Data Loading and Utilities¶

Datasets¶

Datasets define the data format and provide helpers for creating mini-batches.

class fairseq.data.FairseqDataset[source]¶

A dataset that provides helpers for batching.

collater(samples)[source]¶

Merge a list of samples to form a mini-batch.

Parameters:	samples (List[dict]) – samples to collate
Returns:	a mini-batch suitable for forwarding with a Model
Return type:	dict

num_tokens(index)[source]¶: Return the number of tokens in a sample. This value is used to enforce --max-tokens during batching.

ordered_indices()[source]¶: Return an ordered list of indices. Batches will be constructed based on this order.

prefetch(indices)[source]¶: Prefetch the data required for this epoch.

size(index)[source]¶: Return an example’s size as a float or tuple. This value is used when filtering a dataset with --max-positions.

supports_prefetch¶: Whether this dataset supports prefetching.

class fairseq.data.LanguagePairDataset(src, src_sizes, src_dict, tgt=None, tgt_sizes=None, tgt_dict=None, left_pad_source=True, left_pad_target=False, max_source_positions=1024, max_target_positions=1024, shuffle=True, input_feeding=True, remove_eos_from_source=False, append_eos_to_target=False, align_dataset=None, append_bos=False)[source]¶

A pair of torch.utils.data.Datasets.

Parameters:

src (torch.utils.data.Dataset) – source dataset to wrap
src_sizes (List[int]) – source sentence lengths
src_dict (Dictionary) – source vocabulary
tgt (torch.utils.data.Dataset, optional) – target dataset to wrap
tgt_sizes (List[int], optional) – target sentence lengths
tgt_dict (Dictionary, optional) – target vocabulary
left_pad_source (bool, optional) – pad source tensors on the left side (default: True).
left_pad_target (bool, optional) – pad target tensors on the left side (default: False).
max_source_positions (int, optional) – max number of tokens in the source sentence (default: 1024).
max_target_positions (int, optional) – max number of tokens in the target sentence (default: 1024).
shuffle (bool, optional) – shuffle dataset elements before batching (default: True).
input_feeding (bool, optional) – create a shifted version of the targets to be passed into the model for teacher forcing (default: True).
remove_eos_from_source (bool, optional) – if set, removes eos from end of source if it’s present (default: False).
append_eos_to_target (bool, optional) – if set, appends eos to end of target if it’s absent (default: False).
align_dataset (torch.utils.data.Dataset, optional) – dataset containing alignments.
append_bos (bool, optional) – if set, appends bos to the beginning of source/target sentence.

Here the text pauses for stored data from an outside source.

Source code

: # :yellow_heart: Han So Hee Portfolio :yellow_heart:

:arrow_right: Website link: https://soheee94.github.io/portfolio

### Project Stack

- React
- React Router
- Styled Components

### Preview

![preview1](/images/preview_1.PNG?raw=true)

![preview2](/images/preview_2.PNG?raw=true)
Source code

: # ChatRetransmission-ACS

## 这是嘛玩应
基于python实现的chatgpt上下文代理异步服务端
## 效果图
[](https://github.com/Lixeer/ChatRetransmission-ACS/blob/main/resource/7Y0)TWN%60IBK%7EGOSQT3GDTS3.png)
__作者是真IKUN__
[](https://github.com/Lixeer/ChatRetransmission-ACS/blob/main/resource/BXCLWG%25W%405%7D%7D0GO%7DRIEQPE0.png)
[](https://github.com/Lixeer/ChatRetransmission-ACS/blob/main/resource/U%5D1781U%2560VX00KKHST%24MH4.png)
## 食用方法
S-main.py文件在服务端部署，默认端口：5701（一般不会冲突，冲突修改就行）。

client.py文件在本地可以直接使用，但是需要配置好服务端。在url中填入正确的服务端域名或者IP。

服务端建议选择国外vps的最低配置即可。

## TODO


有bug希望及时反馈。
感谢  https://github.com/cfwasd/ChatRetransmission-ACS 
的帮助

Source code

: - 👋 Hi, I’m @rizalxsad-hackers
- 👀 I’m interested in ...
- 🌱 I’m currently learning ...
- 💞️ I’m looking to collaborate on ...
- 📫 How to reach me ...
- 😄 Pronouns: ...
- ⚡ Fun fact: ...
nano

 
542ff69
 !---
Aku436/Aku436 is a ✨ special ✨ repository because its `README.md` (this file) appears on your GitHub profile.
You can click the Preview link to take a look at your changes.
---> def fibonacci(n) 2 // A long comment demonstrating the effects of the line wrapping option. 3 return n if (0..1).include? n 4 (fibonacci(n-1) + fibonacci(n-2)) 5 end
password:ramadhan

collater(samples)[source]¶

Merge a list of samples to form a mini-batch.

Parameters:	samples (List[dict]) – samples to collate
Returns:	a mini-batch with the following keys: id (LongTensor): example IDs in the original input order ntokens (int): total number of tokens in the batch net_input (dict): the input to the Model, containing keys: src_tokens (LongTensor): a padded 2D Tensor of tokens in the source sentence of shape (bsz, src_len). Padding will appear on the left if left_pad_source is `True`. src_lengths (LongTensor): 1D Tensor of the unpadded lengths of each source sentence of shape (bsz) prev_output_tokens (LongTensor): a padded 2D Tensor of tokens in the target sentence, shifted right by one position for teacher forcing, of shape (bsz, tgt_len). This key will not be present if input_feeding is `False`. Padding will appear on the left if left_pad_target is `True`. target (LongTensor): a padded 2D Tensor of tokens in the target sentence of shape (bsz, tgt_len). Padding will appear on the left if left_pad_target is `True`.
Return type:	dict

num_tokens(index)[source]¶: Return the number of tokens in a sample. This value is used to enforce --max-tokens during batching.

ordered_indices()[source]¶: Return an ordered list of indices. Batches will be constructed based on this order.

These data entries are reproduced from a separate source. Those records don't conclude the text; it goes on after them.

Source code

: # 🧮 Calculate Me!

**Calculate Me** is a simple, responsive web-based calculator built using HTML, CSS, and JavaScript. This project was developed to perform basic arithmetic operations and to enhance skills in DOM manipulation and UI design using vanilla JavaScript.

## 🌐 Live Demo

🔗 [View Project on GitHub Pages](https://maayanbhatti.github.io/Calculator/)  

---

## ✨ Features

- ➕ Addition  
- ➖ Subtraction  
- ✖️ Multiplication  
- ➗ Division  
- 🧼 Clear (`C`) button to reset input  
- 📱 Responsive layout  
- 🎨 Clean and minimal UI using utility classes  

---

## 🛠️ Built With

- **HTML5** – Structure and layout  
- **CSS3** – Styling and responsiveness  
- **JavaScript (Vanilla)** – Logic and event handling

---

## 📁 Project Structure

prefetch(indices)[source]¶: Prefetch the data required for this epoch.

size(index)[source]¶: Return an example’s size as a float or tuple. This value is used when filtering a dataset with --max-positions.

supports_prefetch¶: Whether this dataset supports prefetching.

class fairseq.data.MonolingualDataset(dataset, sizes, src_vocab, tgt_vocab, add_eos_for_other_targets, shuffle, targets=None, add_bos_token=False)[source]¶

A wrapper around torch.utils.data.Dataset for monolingual data.

Parameters:	dataset (torch.utils.data.Dataset) – dataset to wrap sizes (List[int]) – sentence lengths vocab (Dictionary) – vocabulary shuffle (bool, optional) – shuffle the elements before batching (default: True).

collater(samples)[source]¶

Merge a list of samples to form a mini-batch.

Parameters:	samples (List[dict]) – samples to collate
Returns:	a mini-batch with the following keys: id (LongTensor): example IDs in the original input order ntokens (int): total number of tokens in the batch net_input (dict): the input to the Model, containing keys: src_tokens (LongTensor): a padded 2D Tensor of tokens in the source sentence of shape (bsz, src_len). Padding will appear on the right. target (LongTensor): a padded 2D Tensor of tokens in the target sentence of shape (bsz, tgt_len). Padding will appear on the right.
Return type:	dict

num_tokens(index)[source]¶: Return the number of tokens in a sample. This value is used to enforce --max-tokens during batching.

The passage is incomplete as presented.